BEGIN Task data

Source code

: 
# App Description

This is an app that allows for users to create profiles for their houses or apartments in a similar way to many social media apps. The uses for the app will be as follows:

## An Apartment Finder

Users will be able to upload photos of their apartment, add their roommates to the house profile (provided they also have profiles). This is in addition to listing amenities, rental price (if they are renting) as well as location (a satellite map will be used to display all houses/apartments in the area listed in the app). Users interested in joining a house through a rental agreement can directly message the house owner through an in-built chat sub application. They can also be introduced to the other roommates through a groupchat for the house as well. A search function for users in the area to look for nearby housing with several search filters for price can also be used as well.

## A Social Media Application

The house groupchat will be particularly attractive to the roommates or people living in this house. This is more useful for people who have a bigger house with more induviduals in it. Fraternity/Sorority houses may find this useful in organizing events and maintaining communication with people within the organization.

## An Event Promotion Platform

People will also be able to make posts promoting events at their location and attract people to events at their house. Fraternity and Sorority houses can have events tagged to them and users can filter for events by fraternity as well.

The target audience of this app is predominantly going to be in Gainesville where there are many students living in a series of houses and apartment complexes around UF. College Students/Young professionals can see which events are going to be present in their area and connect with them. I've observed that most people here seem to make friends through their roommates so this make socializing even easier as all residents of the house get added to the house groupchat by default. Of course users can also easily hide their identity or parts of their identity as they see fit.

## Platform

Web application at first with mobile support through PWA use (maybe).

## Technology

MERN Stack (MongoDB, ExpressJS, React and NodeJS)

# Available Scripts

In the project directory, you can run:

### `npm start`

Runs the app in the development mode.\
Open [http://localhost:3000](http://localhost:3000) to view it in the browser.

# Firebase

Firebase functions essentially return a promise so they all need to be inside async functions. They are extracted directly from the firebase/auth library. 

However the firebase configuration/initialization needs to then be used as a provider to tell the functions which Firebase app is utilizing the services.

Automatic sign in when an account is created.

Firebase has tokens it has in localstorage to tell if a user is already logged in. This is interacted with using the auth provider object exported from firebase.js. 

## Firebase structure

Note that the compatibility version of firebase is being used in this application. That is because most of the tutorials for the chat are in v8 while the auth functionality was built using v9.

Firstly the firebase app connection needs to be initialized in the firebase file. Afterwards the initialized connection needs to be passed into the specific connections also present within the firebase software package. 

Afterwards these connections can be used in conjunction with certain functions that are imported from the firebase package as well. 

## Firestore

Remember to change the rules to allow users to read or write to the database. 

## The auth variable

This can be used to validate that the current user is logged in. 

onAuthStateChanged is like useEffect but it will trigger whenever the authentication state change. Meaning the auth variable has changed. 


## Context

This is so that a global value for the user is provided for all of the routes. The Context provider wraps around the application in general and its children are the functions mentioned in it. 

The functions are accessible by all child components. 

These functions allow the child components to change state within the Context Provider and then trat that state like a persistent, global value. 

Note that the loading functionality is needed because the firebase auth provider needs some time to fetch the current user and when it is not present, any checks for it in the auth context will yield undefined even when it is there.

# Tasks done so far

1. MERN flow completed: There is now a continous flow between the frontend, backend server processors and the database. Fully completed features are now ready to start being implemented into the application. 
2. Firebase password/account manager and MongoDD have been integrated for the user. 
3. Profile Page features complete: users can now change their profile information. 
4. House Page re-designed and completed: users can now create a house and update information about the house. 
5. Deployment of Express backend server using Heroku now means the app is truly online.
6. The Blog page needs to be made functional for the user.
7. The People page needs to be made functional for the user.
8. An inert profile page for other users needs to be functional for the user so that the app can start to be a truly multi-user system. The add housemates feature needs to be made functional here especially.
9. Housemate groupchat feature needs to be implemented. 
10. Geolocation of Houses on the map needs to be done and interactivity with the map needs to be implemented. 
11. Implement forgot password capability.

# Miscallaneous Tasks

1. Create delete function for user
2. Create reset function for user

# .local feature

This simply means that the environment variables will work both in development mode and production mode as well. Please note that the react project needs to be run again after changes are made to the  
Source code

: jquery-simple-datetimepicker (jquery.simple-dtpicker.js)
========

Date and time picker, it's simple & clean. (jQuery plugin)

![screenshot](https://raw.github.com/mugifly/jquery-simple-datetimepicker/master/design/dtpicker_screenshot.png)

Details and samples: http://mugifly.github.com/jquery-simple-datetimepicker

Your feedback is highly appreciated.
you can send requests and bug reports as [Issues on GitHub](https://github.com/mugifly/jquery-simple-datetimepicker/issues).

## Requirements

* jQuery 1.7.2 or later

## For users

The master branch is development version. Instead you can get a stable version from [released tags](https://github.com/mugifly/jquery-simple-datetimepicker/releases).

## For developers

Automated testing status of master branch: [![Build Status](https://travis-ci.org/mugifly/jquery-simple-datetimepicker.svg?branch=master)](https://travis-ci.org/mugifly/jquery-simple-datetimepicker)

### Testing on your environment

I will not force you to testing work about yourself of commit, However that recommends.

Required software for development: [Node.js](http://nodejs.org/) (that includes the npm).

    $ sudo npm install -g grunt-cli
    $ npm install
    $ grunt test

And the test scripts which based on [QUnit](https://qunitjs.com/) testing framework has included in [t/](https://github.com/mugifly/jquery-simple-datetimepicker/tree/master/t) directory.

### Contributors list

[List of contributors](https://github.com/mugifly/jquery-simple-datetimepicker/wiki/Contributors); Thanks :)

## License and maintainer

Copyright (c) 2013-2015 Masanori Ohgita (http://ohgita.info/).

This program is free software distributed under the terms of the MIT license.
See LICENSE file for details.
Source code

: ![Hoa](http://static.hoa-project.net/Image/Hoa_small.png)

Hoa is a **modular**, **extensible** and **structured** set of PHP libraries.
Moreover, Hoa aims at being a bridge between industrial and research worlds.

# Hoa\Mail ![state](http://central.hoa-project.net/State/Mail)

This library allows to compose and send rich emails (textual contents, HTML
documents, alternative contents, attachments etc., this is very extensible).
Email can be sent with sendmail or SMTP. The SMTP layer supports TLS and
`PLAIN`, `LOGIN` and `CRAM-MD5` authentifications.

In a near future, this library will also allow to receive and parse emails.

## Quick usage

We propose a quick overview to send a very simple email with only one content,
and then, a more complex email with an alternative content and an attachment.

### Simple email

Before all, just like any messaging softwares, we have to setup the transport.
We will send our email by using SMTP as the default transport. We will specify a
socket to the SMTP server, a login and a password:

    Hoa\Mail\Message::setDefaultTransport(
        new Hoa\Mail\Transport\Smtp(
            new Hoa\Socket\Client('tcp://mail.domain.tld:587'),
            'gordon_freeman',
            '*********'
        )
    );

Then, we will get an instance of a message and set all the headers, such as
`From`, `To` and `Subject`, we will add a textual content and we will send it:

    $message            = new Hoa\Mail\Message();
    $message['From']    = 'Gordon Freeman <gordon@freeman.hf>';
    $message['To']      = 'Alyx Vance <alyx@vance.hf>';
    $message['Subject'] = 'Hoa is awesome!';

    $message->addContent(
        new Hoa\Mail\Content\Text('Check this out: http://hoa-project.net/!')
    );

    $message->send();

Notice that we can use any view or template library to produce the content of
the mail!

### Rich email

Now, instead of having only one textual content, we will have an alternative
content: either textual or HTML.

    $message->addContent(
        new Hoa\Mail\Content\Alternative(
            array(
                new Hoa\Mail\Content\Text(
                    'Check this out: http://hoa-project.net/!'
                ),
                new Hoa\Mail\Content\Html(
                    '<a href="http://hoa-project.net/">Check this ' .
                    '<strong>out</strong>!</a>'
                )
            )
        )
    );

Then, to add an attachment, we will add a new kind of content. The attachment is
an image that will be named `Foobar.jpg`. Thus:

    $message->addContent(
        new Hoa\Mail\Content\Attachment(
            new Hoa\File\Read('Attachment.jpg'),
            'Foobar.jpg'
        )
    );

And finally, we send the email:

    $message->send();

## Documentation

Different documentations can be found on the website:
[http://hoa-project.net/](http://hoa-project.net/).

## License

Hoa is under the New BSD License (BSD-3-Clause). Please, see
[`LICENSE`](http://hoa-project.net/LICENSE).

END Task data
BEGIN Task data

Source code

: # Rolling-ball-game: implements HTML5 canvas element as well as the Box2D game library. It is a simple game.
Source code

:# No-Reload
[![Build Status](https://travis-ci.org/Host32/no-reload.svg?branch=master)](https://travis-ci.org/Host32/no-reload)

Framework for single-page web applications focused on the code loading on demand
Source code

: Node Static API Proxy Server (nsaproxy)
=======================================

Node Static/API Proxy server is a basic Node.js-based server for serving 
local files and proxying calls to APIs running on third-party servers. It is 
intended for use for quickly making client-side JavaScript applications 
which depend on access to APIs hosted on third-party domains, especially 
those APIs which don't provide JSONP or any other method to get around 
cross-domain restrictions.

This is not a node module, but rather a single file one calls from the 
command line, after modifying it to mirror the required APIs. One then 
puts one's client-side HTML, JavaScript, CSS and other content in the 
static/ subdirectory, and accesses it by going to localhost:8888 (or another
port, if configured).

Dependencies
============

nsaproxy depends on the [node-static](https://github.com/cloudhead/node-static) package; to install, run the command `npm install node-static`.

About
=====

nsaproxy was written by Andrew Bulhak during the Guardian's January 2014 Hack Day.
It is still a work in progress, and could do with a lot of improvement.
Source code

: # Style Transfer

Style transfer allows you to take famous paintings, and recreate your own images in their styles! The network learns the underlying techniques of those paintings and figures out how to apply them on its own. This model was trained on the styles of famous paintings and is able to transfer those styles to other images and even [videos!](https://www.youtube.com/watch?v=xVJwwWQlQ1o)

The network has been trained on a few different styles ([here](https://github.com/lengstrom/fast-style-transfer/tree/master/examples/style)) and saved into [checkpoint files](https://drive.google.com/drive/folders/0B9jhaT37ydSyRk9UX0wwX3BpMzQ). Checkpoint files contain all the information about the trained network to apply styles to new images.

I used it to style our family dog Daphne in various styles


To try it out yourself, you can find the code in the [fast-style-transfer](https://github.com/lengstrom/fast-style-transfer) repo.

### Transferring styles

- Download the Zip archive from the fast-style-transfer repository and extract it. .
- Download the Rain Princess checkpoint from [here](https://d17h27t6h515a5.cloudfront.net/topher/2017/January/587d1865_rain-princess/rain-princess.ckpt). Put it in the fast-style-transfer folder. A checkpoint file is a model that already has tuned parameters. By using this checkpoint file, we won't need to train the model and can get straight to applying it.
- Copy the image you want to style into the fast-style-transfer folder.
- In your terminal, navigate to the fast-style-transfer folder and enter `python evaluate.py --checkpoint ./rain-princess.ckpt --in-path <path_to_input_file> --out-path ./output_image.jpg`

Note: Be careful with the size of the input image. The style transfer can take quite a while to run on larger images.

END Task data

◆ Task to carry out
Reproduce exactly the section above that begins at the line containing "The functions are" and ends at the line containing "These functions allow", leaving out all other lines.

◆ Reply
The functions are accessible by all child components. 

These functions allow the child components to change state within the Context Provider and then trat that state like a persistent, global value. 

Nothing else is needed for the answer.